TASK DESCRIPTION ->
Using the data below, find how many lines include the word "menu" and report that figure alone.

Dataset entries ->
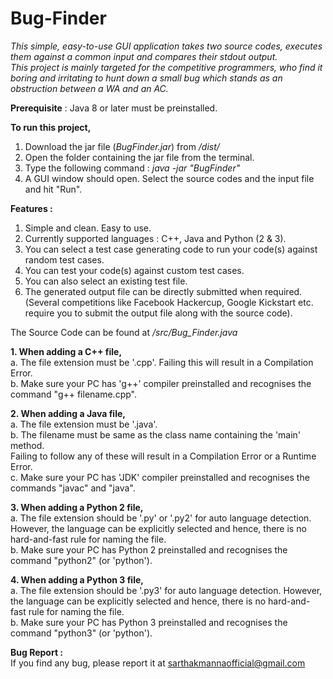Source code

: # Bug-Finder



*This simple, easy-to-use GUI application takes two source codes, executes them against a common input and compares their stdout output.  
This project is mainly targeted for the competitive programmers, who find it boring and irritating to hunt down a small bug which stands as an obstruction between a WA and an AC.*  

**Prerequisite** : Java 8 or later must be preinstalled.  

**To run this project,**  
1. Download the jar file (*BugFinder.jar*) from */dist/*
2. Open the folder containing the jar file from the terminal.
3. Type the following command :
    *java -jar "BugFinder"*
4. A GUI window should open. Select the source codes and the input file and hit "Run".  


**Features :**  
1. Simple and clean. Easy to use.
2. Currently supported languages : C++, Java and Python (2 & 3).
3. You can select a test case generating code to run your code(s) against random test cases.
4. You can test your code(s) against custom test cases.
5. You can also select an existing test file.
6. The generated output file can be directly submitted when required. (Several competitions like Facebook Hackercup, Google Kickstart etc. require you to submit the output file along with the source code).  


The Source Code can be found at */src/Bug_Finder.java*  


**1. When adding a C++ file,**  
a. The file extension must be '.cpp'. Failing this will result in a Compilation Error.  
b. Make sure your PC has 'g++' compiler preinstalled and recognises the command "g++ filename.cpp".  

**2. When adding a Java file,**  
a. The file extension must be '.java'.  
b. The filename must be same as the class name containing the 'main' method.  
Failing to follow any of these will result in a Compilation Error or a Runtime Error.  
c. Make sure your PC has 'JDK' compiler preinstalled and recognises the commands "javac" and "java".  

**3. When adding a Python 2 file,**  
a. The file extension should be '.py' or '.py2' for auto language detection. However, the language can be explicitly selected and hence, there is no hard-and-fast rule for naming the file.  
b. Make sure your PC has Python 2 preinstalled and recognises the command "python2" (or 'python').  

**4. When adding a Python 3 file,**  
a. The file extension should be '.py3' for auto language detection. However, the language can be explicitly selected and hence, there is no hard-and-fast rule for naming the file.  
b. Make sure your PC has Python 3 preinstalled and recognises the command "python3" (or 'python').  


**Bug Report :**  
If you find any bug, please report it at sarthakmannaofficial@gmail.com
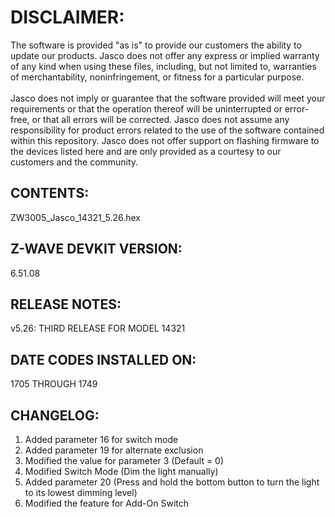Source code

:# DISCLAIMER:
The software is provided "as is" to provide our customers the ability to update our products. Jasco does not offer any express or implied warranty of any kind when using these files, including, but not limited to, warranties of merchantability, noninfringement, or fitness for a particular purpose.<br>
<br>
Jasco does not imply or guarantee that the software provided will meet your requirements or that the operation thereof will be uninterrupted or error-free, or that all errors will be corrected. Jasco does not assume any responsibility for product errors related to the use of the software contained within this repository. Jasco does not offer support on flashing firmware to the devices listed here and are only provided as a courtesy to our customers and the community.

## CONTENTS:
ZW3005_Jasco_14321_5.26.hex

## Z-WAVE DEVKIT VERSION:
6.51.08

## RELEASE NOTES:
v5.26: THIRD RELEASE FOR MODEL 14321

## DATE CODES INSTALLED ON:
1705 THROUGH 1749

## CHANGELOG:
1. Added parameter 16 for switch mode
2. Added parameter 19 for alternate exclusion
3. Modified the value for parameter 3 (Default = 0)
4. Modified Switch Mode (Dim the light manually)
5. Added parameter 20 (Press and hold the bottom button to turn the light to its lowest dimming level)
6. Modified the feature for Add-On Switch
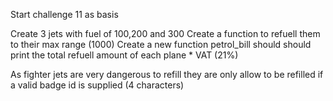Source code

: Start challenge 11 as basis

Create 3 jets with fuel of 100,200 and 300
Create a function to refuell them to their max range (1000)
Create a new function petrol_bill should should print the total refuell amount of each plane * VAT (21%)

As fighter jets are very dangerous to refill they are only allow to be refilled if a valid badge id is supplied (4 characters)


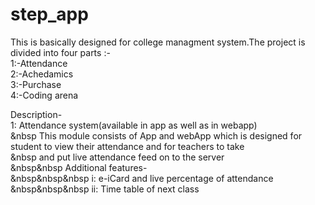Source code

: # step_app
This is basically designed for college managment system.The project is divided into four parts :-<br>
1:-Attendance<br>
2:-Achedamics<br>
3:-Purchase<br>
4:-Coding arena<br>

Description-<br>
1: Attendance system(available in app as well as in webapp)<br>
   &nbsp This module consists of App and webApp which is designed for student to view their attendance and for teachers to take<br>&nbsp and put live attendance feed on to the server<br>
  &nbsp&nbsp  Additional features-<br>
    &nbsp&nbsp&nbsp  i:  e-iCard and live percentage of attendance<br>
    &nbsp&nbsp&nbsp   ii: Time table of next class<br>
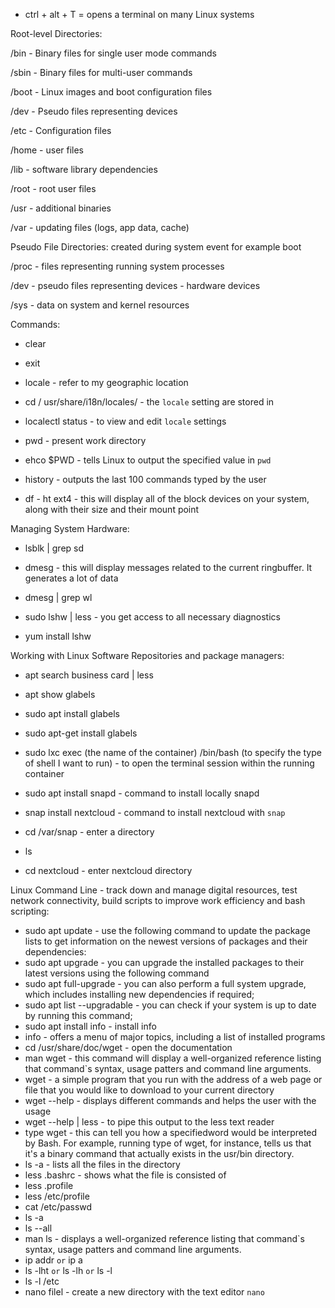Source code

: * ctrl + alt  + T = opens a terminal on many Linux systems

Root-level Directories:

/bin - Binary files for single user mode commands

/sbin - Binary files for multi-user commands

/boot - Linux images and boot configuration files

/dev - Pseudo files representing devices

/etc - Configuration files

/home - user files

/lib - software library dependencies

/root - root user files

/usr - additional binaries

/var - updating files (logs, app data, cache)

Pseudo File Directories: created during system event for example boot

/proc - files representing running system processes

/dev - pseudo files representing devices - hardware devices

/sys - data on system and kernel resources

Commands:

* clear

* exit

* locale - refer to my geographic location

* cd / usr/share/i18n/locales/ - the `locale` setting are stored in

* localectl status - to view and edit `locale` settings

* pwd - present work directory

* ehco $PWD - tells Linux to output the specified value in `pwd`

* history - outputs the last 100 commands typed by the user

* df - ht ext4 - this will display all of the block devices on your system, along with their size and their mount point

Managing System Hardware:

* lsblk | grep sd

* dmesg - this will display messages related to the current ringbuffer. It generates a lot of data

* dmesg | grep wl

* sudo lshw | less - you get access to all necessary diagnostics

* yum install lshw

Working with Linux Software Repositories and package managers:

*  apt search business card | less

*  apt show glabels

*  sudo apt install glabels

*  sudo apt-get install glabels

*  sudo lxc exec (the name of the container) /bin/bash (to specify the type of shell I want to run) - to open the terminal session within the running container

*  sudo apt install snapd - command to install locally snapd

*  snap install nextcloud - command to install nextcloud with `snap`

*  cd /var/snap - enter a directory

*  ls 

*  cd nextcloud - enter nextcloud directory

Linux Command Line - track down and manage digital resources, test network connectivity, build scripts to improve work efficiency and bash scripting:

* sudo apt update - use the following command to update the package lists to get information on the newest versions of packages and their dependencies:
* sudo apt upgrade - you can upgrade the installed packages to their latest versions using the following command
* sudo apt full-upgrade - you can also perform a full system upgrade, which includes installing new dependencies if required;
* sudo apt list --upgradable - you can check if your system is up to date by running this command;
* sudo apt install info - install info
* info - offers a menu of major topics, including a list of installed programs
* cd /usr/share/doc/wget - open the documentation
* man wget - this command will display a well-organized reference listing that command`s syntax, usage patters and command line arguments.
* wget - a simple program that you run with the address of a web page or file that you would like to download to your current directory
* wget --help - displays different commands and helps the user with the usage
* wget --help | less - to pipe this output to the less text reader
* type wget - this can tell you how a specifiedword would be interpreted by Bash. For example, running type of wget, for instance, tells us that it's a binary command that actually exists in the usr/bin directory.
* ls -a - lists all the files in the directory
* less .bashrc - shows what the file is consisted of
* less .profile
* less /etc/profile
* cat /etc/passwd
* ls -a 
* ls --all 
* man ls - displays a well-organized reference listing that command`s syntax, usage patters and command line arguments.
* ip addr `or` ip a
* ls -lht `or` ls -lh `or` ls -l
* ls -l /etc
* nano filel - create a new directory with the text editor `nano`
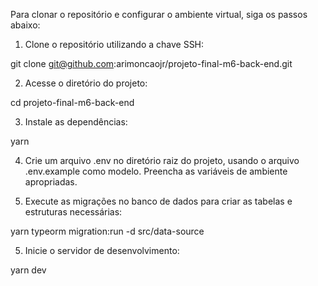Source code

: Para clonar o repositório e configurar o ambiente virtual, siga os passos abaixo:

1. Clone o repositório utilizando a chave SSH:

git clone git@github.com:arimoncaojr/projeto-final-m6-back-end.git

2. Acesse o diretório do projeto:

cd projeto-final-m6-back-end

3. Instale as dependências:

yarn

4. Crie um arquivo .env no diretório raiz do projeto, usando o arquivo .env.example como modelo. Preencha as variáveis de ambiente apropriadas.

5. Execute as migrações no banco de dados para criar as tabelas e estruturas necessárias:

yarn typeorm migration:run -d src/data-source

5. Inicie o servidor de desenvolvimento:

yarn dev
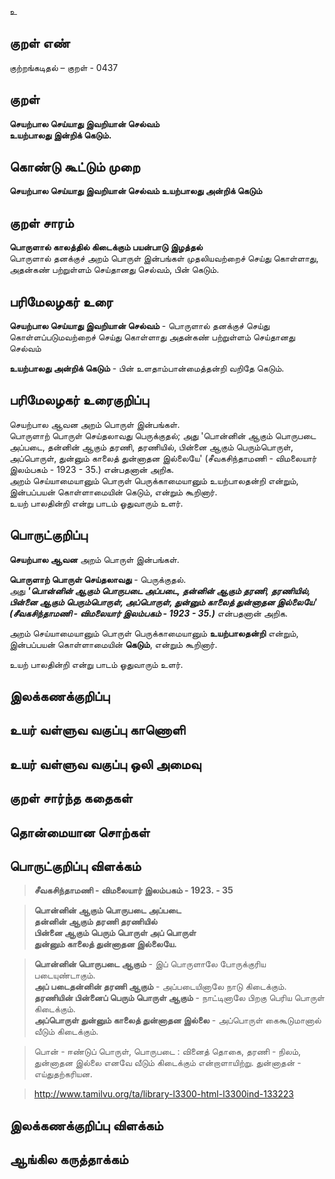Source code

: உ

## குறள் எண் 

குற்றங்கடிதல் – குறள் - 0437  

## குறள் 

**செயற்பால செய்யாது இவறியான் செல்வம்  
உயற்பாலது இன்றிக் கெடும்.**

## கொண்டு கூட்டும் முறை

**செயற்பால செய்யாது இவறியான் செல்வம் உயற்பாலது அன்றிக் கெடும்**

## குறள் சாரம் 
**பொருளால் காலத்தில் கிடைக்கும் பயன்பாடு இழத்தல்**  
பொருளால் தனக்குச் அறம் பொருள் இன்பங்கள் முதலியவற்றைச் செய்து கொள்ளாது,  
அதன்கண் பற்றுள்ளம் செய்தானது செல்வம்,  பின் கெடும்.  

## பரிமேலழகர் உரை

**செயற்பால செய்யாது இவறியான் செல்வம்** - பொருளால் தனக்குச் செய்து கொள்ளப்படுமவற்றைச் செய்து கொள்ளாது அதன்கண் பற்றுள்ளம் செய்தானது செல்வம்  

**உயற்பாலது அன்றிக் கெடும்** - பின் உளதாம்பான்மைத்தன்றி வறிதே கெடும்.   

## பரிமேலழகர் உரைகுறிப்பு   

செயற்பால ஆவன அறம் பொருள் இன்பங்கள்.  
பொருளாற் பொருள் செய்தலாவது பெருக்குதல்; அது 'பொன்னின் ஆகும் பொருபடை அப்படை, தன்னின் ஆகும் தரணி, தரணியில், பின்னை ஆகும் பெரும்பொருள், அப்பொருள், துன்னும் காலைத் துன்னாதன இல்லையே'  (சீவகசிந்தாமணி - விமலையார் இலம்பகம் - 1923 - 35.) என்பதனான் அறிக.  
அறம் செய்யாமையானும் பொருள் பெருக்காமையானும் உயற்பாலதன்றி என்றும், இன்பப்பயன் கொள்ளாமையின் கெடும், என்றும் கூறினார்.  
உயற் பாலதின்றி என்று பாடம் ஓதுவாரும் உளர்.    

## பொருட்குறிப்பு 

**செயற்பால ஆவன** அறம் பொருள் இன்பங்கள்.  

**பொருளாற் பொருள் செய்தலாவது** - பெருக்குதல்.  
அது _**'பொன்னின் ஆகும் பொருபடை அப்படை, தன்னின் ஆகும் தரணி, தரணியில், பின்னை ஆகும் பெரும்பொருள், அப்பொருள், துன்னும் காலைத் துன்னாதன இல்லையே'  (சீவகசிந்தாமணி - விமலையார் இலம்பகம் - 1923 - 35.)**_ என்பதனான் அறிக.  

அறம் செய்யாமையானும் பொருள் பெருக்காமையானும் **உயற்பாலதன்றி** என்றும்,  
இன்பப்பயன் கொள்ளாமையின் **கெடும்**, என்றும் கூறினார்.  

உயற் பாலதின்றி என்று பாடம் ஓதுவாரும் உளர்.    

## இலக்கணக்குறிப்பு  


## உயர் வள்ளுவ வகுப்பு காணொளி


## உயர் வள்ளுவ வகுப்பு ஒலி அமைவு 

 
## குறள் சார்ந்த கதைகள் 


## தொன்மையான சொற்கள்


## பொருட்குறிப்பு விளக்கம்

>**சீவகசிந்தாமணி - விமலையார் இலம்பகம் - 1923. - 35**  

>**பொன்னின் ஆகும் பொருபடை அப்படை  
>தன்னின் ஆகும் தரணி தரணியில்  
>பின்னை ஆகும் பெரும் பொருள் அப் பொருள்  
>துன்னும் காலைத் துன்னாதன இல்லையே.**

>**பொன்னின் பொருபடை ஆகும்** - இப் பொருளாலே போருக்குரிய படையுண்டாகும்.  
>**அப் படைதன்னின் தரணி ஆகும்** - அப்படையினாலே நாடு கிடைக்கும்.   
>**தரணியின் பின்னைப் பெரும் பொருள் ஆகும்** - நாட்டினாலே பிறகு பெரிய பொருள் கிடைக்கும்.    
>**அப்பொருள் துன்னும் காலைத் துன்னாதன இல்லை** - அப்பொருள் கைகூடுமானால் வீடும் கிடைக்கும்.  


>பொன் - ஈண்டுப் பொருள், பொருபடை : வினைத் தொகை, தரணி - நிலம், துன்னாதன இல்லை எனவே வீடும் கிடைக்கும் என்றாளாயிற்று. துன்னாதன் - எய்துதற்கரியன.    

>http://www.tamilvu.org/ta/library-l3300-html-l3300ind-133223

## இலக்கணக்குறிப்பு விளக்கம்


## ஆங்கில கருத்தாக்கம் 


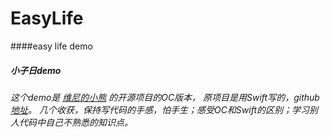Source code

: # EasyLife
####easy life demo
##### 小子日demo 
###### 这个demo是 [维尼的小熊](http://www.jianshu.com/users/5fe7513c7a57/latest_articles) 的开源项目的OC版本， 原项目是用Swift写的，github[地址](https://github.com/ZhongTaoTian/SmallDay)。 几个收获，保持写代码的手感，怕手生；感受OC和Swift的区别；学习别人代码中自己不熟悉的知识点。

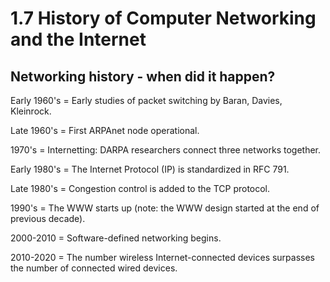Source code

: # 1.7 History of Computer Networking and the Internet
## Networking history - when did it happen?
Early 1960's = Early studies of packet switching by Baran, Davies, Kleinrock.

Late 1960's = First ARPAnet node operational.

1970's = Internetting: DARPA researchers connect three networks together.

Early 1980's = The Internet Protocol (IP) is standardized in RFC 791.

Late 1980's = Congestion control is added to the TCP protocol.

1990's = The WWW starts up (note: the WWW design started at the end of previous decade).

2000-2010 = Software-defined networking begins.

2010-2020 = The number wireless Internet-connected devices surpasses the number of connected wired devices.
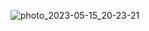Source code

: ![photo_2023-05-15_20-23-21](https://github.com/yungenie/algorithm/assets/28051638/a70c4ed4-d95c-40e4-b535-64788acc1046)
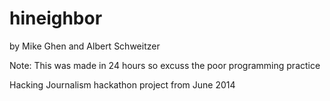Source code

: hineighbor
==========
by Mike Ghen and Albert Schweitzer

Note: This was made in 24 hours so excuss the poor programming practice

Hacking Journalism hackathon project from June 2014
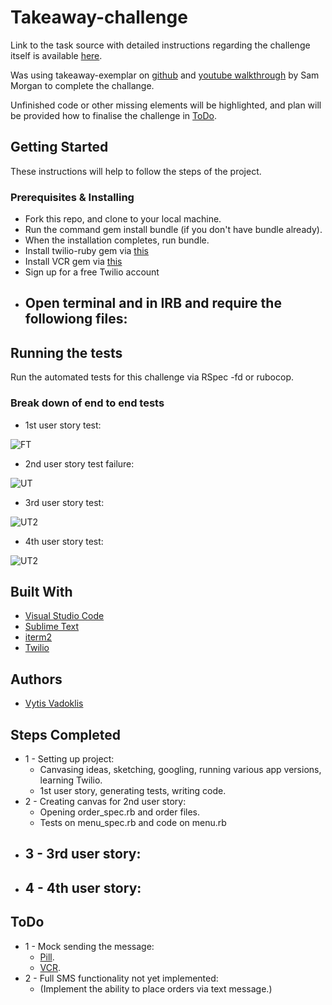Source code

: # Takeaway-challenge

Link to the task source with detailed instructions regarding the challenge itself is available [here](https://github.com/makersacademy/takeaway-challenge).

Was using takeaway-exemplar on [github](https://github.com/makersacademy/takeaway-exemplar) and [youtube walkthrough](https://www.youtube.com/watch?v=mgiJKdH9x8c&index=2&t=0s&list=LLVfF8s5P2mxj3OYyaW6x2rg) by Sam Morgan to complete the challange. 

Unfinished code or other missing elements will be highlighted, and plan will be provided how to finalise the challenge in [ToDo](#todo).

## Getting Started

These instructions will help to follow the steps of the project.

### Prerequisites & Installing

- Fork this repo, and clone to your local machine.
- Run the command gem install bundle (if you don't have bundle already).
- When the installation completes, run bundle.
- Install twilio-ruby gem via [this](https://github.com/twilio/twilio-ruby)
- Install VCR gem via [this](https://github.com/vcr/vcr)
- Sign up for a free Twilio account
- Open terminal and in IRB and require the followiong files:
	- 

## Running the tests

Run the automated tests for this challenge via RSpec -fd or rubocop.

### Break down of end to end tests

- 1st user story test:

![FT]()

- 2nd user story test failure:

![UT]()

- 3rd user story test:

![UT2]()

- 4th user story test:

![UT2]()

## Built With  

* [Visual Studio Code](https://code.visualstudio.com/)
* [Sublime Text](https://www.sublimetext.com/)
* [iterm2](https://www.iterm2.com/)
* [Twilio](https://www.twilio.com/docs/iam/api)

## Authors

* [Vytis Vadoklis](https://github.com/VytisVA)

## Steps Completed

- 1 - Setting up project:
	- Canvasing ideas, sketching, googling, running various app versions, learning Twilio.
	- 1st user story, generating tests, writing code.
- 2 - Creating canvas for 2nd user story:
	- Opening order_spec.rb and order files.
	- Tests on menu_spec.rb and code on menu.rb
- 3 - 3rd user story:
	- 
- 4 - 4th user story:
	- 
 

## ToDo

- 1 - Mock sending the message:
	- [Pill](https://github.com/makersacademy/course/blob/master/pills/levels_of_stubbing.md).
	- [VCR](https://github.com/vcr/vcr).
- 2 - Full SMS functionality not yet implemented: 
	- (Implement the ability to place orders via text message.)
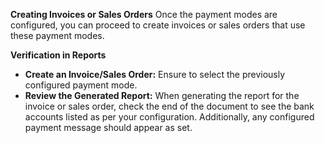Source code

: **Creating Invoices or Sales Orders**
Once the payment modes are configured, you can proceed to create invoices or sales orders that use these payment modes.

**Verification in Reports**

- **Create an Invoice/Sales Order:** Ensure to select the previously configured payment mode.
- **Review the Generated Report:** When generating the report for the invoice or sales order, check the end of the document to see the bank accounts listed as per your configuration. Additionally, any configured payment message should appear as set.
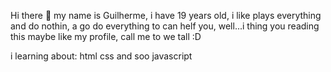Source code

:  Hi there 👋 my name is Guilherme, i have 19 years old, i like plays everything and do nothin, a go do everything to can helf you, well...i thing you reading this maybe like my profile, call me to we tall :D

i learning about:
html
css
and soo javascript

ANSWER SECTION ->
2